Your goal
Retype all of the entries that appear below, keeping them exactly as they are.

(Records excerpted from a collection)
- - - - -

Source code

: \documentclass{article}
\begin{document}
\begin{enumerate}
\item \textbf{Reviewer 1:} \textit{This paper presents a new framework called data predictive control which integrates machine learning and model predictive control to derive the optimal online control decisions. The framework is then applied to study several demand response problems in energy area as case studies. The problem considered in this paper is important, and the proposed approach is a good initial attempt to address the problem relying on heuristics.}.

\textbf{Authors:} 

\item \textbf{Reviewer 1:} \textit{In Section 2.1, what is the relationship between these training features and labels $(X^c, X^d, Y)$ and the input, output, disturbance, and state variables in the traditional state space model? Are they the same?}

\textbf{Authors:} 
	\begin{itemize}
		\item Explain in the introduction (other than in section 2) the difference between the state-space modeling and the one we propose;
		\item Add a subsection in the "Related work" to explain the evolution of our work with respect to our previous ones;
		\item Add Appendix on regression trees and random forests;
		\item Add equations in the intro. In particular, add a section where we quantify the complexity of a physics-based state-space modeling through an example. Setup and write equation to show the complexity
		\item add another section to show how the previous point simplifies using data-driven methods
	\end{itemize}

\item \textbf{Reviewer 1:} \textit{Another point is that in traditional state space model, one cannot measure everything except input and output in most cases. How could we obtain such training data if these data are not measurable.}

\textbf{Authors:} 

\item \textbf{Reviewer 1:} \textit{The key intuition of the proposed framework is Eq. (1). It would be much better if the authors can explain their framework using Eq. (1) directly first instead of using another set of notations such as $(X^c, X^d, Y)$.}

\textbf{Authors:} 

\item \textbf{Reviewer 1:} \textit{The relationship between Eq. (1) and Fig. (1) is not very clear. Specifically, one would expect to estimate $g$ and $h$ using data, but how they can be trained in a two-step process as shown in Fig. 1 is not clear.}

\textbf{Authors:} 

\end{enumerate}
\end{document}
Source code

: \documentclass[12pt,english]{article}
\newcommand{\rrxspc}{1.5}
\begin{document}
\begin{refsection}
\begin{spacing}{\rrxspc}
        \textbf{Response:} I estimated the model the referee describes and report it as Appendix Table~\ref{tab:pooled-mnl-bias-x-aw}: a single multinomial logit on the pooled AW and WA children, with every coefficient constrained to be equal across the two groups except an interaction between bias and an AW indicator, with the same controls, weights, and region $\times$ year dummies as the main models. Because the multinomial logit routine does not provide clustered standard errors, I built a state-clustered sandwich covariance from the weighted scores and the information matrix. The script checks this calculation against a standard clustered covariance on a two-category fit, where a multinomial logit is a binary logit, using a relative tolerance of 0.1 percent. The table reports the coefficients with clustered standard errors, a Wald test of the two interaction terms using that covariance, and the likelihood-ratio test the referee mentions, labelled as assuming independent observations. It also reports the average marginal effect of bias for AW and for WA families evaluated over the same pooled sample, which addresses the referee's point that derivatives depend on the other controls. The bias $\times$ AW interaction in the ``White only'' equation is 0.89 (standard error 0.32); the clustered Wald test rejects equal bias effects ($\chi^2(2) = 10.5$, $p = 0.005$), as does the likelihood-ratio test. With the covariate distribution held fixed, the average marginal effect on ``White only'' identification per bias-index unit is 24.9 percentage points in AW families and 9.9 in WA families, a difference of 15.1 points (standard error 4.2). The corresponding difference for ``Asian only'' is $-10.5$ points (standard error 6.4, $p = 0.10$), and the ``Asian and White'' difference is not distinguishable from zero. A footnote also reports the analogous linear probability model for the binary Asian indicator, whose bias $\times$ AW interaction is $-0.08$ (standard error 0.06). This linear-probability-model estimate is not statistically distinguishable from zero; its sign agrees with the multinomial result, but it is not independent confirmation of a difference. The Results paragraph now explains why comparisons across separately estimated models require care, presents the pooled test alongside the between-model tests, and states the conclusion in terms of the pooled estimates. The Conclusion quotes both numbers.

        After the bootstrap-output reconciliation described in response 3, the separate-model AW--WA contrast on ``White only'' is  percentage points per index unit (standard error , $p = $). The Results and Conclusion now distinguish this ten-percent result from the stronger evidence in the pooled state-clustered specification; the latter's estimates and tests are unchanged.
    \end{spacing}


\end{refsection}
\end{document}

- - - - -

Response below
Source code

: \documentclass{article}
\begin{document}
\begin{enumerate}
\item \textbf{Reviewer 1:} \textit{This paper presents a new framework called data predictive control which integrates machine learning and model predictive control to derive the optimal online control decisions. The framework is then applied to study several demand response problems in energy area as case studies. The problem considered in this paper is important, and the proposed approach is a good initial attempt to address the problem relying on heuristics.}.

\textbf{Authors:} 

\item \textbf{Reviewer 1:} \textit{In Section 2.1, what is the relationship between these training features and labels $(X^c, X^d, Y)$ and the input, output, disturbance, and state variables in the traditional state space model? Are they the same?}

\textbf{Authors:} 
	\begin{itemize}
		\item Explain in the introduction (other than in section 2) the difference between the state-space modeling and the one we propose;
		\item Add a subsection in the "Related work" to explain the evolution of our work with respect to our previous ones;
		\item Add Appendix on regression trees and random forests;
		\item Add equations in the intro. In particular, add a section where we quantify the complexity of a physics-based state-space modeling through an example. Setup and write equation to show the complexity
		\item add another section to show how the previous point simplifies using data-driven methods
	\end{itemize}

\item \textbf{Reviewer 1:} \textit{Another point is that in traditional state space model, one cannot measure everything except input and output in most cases. How could we obtain such training data if these data are not measurable.}

\textbf{Authors:} 

\item \textbf{Reviewer 1:} \textit{The key intuition of the proposed framework is Eq. (1). It would be much better if the authors can explain their framework using Eq. (1) directly first instead of using another set of notations such as $(X^c, X^d, Y)$.}

\textbf{Authors:} 

\item \textbf{Reviewer 1:} \textit{The relationship between Eq. (1) and Fig. (1) is not very clear. Specifically, one would expect to estimate $g$ and $h$ using data, but how they can be trained in a two-step process as shown in Fig. 1 is not clear.}

\textbf{Authors:} 

\end{enumerate}
\end{document}
Source code

: \documentclass[12pt,english]{article}
\newcommand{\rrxspc}{1.5}
\begin{document}
\begin{refsection}
\begin{spacing}{\rrxspc}
        \textbf{Response:} I estimated the model the referee describes and report it as Appendix Table~\ref{tab:pooled-mnl-bias-x-aw}: a single multinomial logit on the pooled AW and WA children, with every coefficient constrained to be equal across the two groups except an interaction between bias and an AW indicator, with the same controls, weights, and region $\times$ year dummies as the main models. Because the multinomial logit routine does not provide clustered standard errors, I built a state-clustered sandwich covariance from the weighted scores and the information matrix. The script checks this calculation against a standard clustered covariance on a two-category fit, where a multinomial logit is a binary logit, using a relative tolerance of 0.1 percent. The table reports the coefficients with clustered standard errors, a Wald test of the two interaction terms using that covariance, and the likelihood-ratio test the referee mentions, labelled as assuming independent observations. It also reports the average marginal effect of bias for AW and for WA families evaluated over the same pooled sample, which addresses the referee's point that derivatives depend on the other controls. The bias $\times$ AW interaction in the ``White only'' equation is 0.89 (standard error 0.32); the clustered Wald test rejects equal bias effects ($\chi^2(2) = 10.5$, $p = 0.005$), as does the likelihood-ratio test. With the covariate distribution held fixed, the average marginal effect on ``White only'' identification per bias-index unit is 24.9 percentage points in AW families and 9.9 in WA families, a difference of 15.1 points (standard error 4.2). The corresponding difference for ``Asian only'' is $-10.5$ points (standard error 6.4, $p = 0.10$), and the ``Asian and White'' difference is not distinguishable from zero. A footnote also reports the analogous linear probability model for the binary Asian indicator, whose bias $\times$ AW interaction is $-0.08$ (standard error 0.06). This linear-probability-model estimate is not statistically distinguishable from zero; its sign agrees with the multinomial result, but it is not independent confirmation of a difference. The Results paragraph now explains why comparisons across separately estimated models require care, presents the pooled test alongside the between-model tests, and states the conclusion in terms of the pooled estimates. The Conclusion quotes both numbers.

        After the bootstrap-output reconciliation described in response 3, the separate-model AW--WA contrast on ``White only'' is  percentage points per index unit (standard error , $p = $). The Results and Conclusion now distinguish this ten-percent result from the stronger evidence in the pooled state-clustered specification; the latter's estimates and tests are unchanged.
    \end{spacing}


\end{refsection}
\end{document}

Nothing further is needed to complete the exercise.